── RECORDS PROVIDED ──

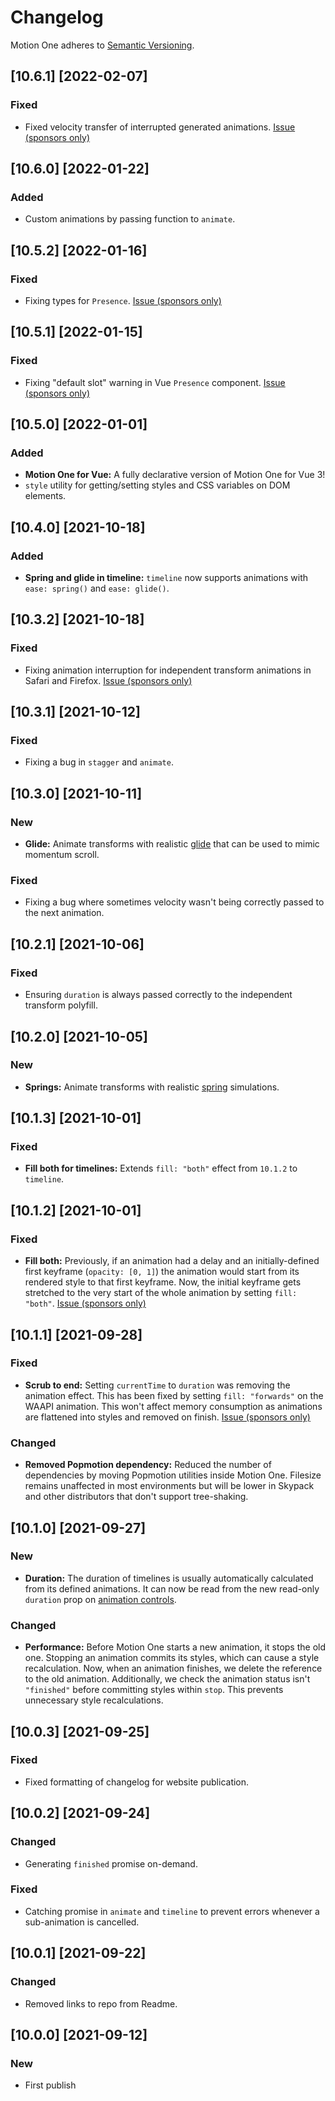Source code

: # Changelog

Motion One adheres to [Semantic Versioning](http://semver.org/).

## [10.6.1] [2022-02-07]

### Fixed

- Fixed velocity transfer of interrupted generated animations. [Issue (sponsors only)](https://github.com/motiondivision/motionone/issues/43)

## [10.6.0] [2022-01-22]

### Added

- Custom animations by passing function to `animate`.

## [10.5.2] [2022-01-16]

### Fixed

- Fixing types for `Presence`. [Issue (sponsors only)](https://github.com/motiondivision/motionone/issues/44)

## [10.5.1] [2022-01-15]

### Fixed

- Fixing "default slot" warning in Vue `Presence` component. [Issue (sponsors only)](https://github.com/motiondivision/motionone/issues/45)

## [10.5.0] [2022-01-01]

### Added

- **Motion One for Vue:** A fully declarative version of Motion One for Vue 3!
- `style` utility for getting/setting styles and CSS variables on DOM elements.

## [10.4.0] [2021-10-18]

### Added

- **Spring and glide in timeline:** `timeline` now supports animations with `ease: spring()` and `ease: glide()`.

## [10.3.2] [2021-10-18]

### Fixed

- Fixing animation interruption for independent transform animations in Safari and Firefox. [Issue (sponsors only)](https://github.com/motiondivision/motionone/issues/27)

## [10.3.1] [2021-10-12]

### Fixed

- Fixing a bug in `stagger` and `animate`.

## [10.3.0] [2021-10-11]

### New

- **Glide:** Animate transforms with realistic [glide](https://motion.dev/dom/glide) that can be used to mimic momentum scroll.

### Fixed

- Fixing a bug where sometimes velocity wasn't being correctly passed to the next animation.

## [10.2.1] [2021-10-06]

### Fixed

- Ensuring `duration` is always passed correctly to the independent transform polyfill.

## [10.2.0] [2021-10-05]

### New

- **Springs:** Animate transforms with realistic [spring](https://motion.dev/dom/spring) simulations.

## [10.1.3] [2021-10-01]

### Fixed

- **Fill both for timelines:** Extends `fill: "both"` effect from `10.1.2` to `timeline`.

## [10.1.2] [2021-10-01]

### Fixed

- **Fill both:** Previously, if an animation had a delay and an initially-defined first keyframe (`opacity: [0, 1]`) the animation would start from its rendered style to that first keyframe. Now, the initial keyframe gets stretched to the very start of the whole animation by setting `fill: "both"`. [Issue (sponsors only)](https://github.com/motiondivision/motionone/issues/20)

## [10.1.1] [2021-09-28]

### Fixed

- **Scrub to end:** Setting `currentTime` to `duration` was removing the animation effect. This has been fixed by setting `fill: "forwards"` on the WAAPI animation. This won't affect memory consumption as animations are flattened into styles and removed on finish. [Issue (sponsors only)](https://github.com/motiondivision/motionone/issues/21)

### Changed

- **Removed Popmotion dependency:** Reduced the number of dependencies by moving Popmotion utilities inside Motion One. Filesize remains unaffected in most environments but will be lower in Skypack and other distributors that don't support tree-shaking.

## [10.1.0] [2021-09-27]

### New

- **Duration:** The duration of timelines is usually automatically calculated from its defined animations. It can now be read from the new read-only `duration` prop on [animation controls](http://motion.dev/dom/controls).

### Changed

- **Performance:** Before Motion One starts a new animation, it stops the old one. Stopping an animation commits its styles, which can cause a style recalculation. Now, when an animation finishes, we delete the reference to the old animation. Additionally, we check the animation status isn't `"finished"` before committing styles within `stop`. This prevents unnecessary style recalculations.

## [10.0.3] [2021-09-25]

### Fixed

- Fixed formatting of changelog for website publication.

## [10.0.2] [2021-09-24]

### Changed

- Generating `finished` promise on-demand.

### Fixed

- Catching promise in `animate` and `timeline` to prevent errors whenever a sub-animation is cancelled.

## [10.0.1] [2021-09-22]

### Changed

- Removed links to repo from Readme.

## [10.0.0] [2021-09-12]

### New

- First publish
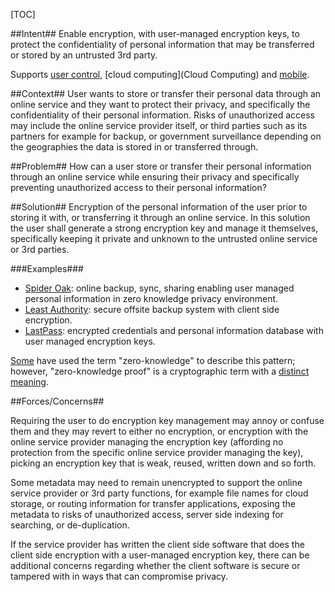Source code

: [TOC]

##Intent##
Enable encryption, with user-managed encryption keys, to protect the confidentiality of personal information that may be transferred or stored by an untrusted 3rd party.

Supports [user control](User-control), [cloud computing](Cloud Computing) and [mobile](Mobile).

##Context##
User wants to store or transfer their personal data through an online service and they want to protect their privacy, and specifically the confidentiality of their personal information. Risks of unauthorized access may include the online service provider itself, or third parties such as its partners for example for backup, or government surveillance depending on the geographies the data is stored in or transferred through. 

##Problem##
How can a user store or transfer their personal information through an online service while ensuring their privacy and specifically preventing unauthorized access to their personal information?

##Solution##
Encryption of the personal information of the user prior to storing it with, or transferring it through an online service. In this solution the user shall generate a strong encryption key and manage it themselves, specifically keeping it private and unknown to the untrusted online service or 3rd parties.

###Examples###

* [Spider Oak](https://spideroak.com/): online backup, sync, sharing enabling user managed personal information in zero knowledge privacy environment.
* [Least Authority](https://leastauthority.com/): secure offsite backup system with client side encryption.
* [LastPass](https://lastpass.com/): encrypted credentials and personal information database with user managed encryption keys.

[Some](http://zeroknowledgeprivacy.org/) have used the term "zero-knowledge" to describe this pattern; however, "zero-knowledge proof" is a cryptographic term with a [distinct meaning](https://en.wikipedia.org/wiki/Zero-knowledge_proof).

##Forces/Concerns##

Requiring the user to do encryption key management may annoy or confuse them and they may revert to either no encryption, or encryption with the online service provider managing the encryption key (affording no protection from the specific online service provider managing the key), picking an encryption key that is weak, reused, written down and so forth. 

Some metadata may need to remain unencrypted to support the online service provider or 3rd party functions, for example file names for cloud storage, or routing information for transfer applications, exposing the metadata to risks of unauthorized access, server side indexing for searching, or de-duplication. 

If the service provider has written the client side software that does the client side encryption with a user-managed encryption key, there can be additional concerns regarding whether the client software is secure or tampered with in ways that can compromise privacy.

───

DIRECTIONS:
Your copy of the entries must be exact and must not include any of their pictures.

RESULT OF THIS TASK:
Source code

: # Changelog

Motion One adheres to [Semantic Versioning](http://semver.org/).

## [10.6.1] [2022-02-07]

### Fixed

- Fixed velocity transfer of interrupted generated animations. [Issue (sponsors only)](https://github.com/motiondivision/motionone/issues/43)

## [10.6.0] [2022-01-22]

### Added

- Custom animations by passing function to `animate`.

## [10.5.2] [2022-01-16]

### Fixed

- Fixing types for `Presence`. [Issue (sponsors only)](https://github.com/motiondivision/motionone/issues/44)

## [10.5.1] [2022-01-15]

### Fixed

- Fixing "default slot" warning in Vue `Presence` component. [Issue (sponsors only)](https://github.com/motiondivision/motionone/issues/45)

## [10.5.0] [2022-01-01]

### Added

- **Motion One for Vue:** A fully declarative version of Motion One for Vue 3!
- `style` utility for getting/setting styles and CSS variables on DOM elements.

## [10.4.0] [2021-10-18]

### Added

- **Spring and glide in timeline:** `timeline` now supports animations with `ease: spring()` and `ease: glide()`.

## [10.3.2] [2021-10-18]

### Fixed

- Fixing animation interruption for independent transform animations in Safari and Firefox. [Issue (sponsors only)](https://github.com/motiondivision/motionone/issues/27)

## [10.3.1] [2021-10-12]

### Fixed

- Fixing a bug in `stagger` and `animate`.

## [10.3.0] [2021-10-11]

### New

- **Glide:** Animate transforms with realistic [glide](https://motion.dev/dom/glide) that can be used to mimic momentum scroll.

### Fixed

- Fixing a bug where sometimes velocity wasn't being correctly passed to the next animation.

## [10.2.1] [2021-10-06]

### Fixed

- Ensuring `duration` is always passed correctly to the independent transform polyfill.

## [10.2.0] [2021-10-05]

### New

- **Springs:** Animate transforms with realistic [spring](https://motion.dev/dom/spring) simulations.

## [10.1.3] [2021-10-01]

### Fixed

- **Fill both for timelines:** Extends `fill: "both"` effect from `10.1.2` to `timeline`.

## [10.1.2] [2021-10-01]

### Fixed

- **Fill both:** Previously, if an animation had a delay and an initially-defined first keyframe (`opacity: [0, 1]`) the animation would start from its rendered style to that first keyframe. Now, the initial keyframe gets stretched to the very start of the whole animation by setting `fill: "both"`. [Issue (sponsors only)](https://github.com/motiondivision/motionone/issues/20)

## [10.1.1] [2021-09-28]

### Fixed

- **Scrub to end:** Setting `currentTime` to `duration` was removing the animation effect. This has been fixed by setting `fill: "forwards"` on the WAAPI animation. This won't affect memory consumption as animations are flattened into styles and removed on finish. [Issue (sponsors only)](https://github.com/motiondivision/motionone/issues/21)

### Changed

- **Removed Popmotion dependency:** Reduced the number of dependencies by moving Popmotion utilities inside Motion One. Filesize remains unaffected in most environments but will be lower in Skypack and other distributors that don't support tree-shaking.

## [10.1.0] [2021-09-27]

### New

- **Duration:** The duration of timelines is usually automatically calculated from its defined animations. It can now be read from the new read-only `duration` prop on [animation controls](http://motion.dev/dom/controls).

### Changed

- **Performance:** Before Motion One starts a new animation, it stops the old one. Stopping an animation commits its styles, which can cause a style recalculation. Now, when an animation finishes, we delete the reference to the old animation. Additionally, we check the animation status isn't `"finished"` before committing styles within `stop`. This prevents unnecessary style recalculations.

## [10.0.3] [2021-09-25]

### Fixed

- Fixed formatting of changelog for website publication.

## [10.0.2] [2021-09-24]

### Changed

- Generating `finished` promise on-demand.

### Fixed

- Catching promise in `animate` and `timeline` to prevent errors whenever a sub-animation is cancelled.

## [10.0.1] [2021-09-22]

### Changed

- Removed links to repo from Readme.

## [10.0.0] [2021-09-12]

### New

- First publish
Source code

: [TOC]

##Intent##
Enable encryption, with user-managed encryption keys, to protect the confidentiality of personal information that may be transferred or stored by an untrusted 3rd party.

Supports [user control](User-control), [cloud computing](Cloud Computing) and [mobile](Mobile).

##Context##
User wants to store or transfer their personal data through an online service and they want to protect their privacy, and specifically the confidentiality of their personal information. Risks of unauthorized access may include the online service provider itself, or third parties such as its partners for example for backup, or government surveillance depending on the geographies the data is stored in or transferred through. 

##Problem##
How can a user store or transfer their personal information through an online service while ensuring their privacy and specifically preventing unauthorized access to their personal information?

##Solution##
Encryption of the personal information of the user prior to storing it with, or transferring it through an online service. In this solution the user shall generate a strong encryption key and manage it themselves, specifically keeping it private and unknown to the untrusted online service or 3rd parties.

###Examples###

* [Spider Oak](https://spideroak.com/): online backup, sync, sharing enabling user managed personal information in zero knowledge privacy environment.
* [Least Authority](https://leastauthority.com/): secure offsite backup system with client side encryption.
* [LastPass](https://lastpass.com/): encrypted credentials and personal information database with user managed encryption keys.

[Some](http://zeroknowledgeprivacy.org/) have used the term "zero-knowledge" to describe this pattern; however, "zero-knowledge proof" is a cryptographic term with a [distinct meaning](https://en.wikipedia.org/wiki/Zero-knowledge_proof).

##Forces/Concerns##

Requiring the user to do encryption key management may annoy or confuse them and they may revert to either no encryption, or encryption with the online service provider managing the encryption key (affording no protection from the specific online service provider managing the key), picking an encryption key that is weak, reused, written down and so forth. 

Some metadata may need to remain unencrypted to support the online service provider or 3rd party functions, for example file names for cloud storage, or routing information for transfer applications, exposing the metadata to risks of unauthorized access, server side indexing for searching, or de-duplication. 

If the service provider has written the client side software that does the client side encryption with a user-managed encryption key, there can be additional concerns regarding whether the client software is secure or tampered with in ways that can compromise privacy.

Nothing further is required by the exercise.